When PS loading increases from PS-PAN NM been shown to be the Hg ^{+ 2} adsorption increases. This fact was confirmed when the loading was increased from 100 wt% (99.31 mg g ^-1 ) to 150 wt% (124.86 mg g ^-1 ) (Fig. 16). After the 150% by weight of PS was treated with PS-loaded PAN NM Hg ^{2 +} concentration is 0.04 mg L from 100.6 mg L ^{-1 -} The 99.96% was removed to ^one. However, when the loading was increased from 150 wt% to 200 wt%, the adsorption capacity decreased (92.28 mg g ^{- 1} ). At 200 wt%, agglomeration began to be formed, and the distribution of polysulfide was found to be non-uniform during electrospinning. This heterogeneity distribution was more evident when loading 250 wt%, and the undissolved PS was carried in the dope solution and was not used in subsequent experiments. The evaluation of adsorption characteristics of PS-PAN NM was confirmed by applying nanofibers loaded with 150 wt% of PS with S: CEA = 2: 1.

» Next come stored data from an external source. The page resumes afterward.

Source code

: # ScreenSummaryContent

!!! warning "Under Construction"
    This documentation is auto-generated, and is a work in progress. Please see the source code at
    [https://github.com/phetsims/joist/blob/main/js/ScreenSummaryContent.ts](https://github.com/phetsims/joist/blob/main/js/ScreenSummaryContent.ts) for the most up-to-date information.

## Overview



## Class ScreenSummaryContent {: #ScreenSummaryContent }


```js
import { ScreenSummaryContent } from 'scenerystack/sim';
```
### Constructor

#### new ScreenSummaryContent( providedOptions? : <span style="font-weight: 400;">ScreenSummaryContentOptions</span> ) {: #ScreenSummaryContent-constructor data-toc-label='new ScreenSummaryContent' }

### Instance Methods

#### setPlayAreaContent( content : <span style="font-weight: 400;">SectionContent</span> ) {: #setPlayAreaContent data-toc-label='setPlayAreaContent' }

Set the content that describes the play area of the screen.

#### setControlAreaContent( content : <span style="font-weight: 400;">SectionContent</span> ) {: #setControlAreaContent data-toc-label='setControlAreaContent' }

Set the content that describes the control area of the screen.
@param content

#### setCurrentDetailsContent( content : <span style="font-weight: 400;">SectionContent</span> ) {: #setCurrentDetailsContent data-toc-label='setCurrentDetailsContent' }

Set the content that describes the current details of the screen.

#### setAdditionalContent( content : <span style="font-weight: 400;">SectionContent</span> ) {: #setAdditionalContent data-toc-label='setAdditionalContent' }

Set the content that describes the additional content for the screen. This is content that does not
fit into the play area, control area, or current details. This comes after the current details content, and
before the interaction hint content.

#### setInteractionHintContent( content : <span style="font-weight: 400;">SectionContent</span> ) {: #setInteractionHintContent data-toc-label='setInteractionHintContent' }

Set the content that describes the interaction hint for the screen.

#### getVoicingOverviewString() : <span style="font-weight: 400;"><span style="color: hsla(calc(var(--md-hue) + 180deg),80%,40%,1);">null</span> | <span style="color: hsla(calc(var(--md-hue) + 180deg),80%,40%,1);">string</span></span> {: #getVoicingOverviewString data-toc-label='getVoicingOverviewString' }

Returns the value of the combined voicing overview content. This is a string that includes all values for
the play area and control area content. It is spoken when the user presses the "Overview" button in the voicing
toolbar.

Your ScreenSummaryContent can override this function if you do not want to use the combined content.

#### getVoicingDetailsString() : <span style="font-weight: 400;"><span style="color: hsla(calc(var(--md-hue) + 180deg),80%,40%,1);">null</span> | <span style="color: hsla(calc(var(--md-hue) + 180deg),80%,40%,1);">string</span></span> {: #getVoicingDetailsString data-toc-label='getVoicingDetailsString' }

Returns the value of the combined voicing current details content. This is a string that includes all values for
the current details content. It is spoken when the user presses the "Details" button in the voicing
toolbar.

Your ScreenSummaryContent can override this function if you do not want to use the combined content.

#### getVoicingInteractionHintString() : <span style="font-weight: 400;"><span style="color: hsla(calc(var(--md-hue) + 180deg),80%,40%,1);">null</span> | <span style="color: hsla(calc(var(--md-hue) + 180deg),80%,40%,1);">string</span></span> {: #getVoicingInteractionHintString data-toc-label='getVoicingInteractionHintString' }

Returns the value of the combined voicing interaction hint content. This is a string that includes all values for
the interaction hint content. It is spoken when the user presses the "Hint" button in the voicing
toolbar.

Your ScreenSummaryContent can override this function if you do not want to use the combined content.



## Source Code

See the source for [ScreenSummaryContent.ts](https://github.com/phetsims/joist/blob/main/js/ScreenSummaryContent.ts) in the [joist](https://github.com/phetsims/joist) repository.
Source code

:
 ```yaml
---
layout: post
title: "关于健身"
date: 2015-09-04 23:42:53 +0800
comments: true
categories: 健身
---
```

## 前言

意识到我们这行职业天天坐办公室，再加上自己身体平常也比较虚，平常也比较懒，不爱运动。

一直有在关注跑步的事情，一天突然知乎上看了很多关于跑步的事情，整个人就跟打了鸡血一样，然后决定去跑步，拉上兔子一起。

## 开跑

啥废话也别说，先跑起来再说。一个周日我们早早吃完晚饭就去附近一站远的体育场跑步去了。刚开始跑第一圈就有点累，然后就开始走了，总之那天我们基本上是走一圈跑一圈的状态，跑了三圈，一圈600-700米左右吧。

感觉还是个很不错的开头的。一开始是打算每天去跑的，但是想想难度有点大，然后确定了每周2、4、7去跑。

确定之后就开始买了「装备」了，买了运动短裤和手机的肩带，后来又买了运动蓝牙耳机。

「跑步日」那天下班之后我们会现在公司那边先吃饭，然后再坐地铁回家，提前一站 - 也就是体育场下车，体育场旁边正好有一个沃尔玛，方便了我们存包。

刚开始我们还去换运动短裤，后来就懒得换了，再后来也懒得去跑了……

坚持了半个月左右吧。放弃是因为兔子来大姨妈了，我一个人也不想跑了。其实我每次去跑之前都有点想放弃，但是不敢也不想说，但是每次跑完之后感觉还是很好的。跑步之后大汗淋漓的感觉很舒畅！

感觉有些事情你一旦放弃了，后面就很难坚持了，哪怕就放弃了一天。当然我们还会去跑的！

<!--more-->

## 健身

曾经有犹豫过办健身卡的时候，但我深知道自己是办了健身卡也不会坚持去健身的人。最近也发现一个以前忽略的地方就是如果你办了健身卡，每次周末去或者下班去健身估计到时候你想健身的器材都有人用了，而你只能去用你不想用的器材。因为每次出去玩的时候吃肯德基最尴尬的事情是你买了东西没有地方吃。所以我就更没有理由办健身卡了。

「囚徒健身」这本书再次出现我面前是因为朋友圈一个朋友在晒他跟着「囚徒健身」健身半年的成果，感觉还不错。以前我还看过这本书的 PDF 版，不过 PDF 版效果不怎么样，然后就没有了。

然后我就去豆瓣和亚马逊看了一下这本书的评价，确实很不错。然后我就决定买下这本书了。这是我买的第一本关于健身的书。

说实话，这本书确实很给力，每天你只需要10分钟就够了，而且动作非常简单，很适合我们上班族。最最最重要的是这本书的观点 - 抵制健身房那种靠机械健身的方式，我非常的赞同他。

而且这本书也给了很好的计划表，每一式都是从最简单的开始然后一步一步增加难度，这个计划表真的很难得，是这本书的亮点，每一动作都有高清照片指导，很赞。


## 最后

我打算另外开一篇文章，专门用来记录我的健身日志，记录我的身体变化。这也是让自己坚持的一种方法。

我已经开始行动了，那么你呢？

Experimental Example 7: Determination of adsorption isotherm and thermodynamic characteristics of PS-PAN NM

Simultaneous adsorption isotherm and thermodynamic experiments confirmed adsorption mechanisms and intrinsic energy changes associated with Hg ²⁺ adsorption of PS-PAN NM. Batch adsorption experiments were performed using different initial mercury concentrations ( C _o = 100-800 mg L ^-1 ) at different temperatures (30-60 ° C). The adsorption capacity was fitted to the Langmuir model (Equation 3) and the Freundlich model (Equation 4).

(방정식 3)

(Equation 3)

(방정식 4)

(Equation 4)

Wherein q _m And K _L mean the maximum adsorption capacity and the Langmuir constant, respectively. K _F is the prodrug constant for the adsorption capacity and n is the adsorption intensity.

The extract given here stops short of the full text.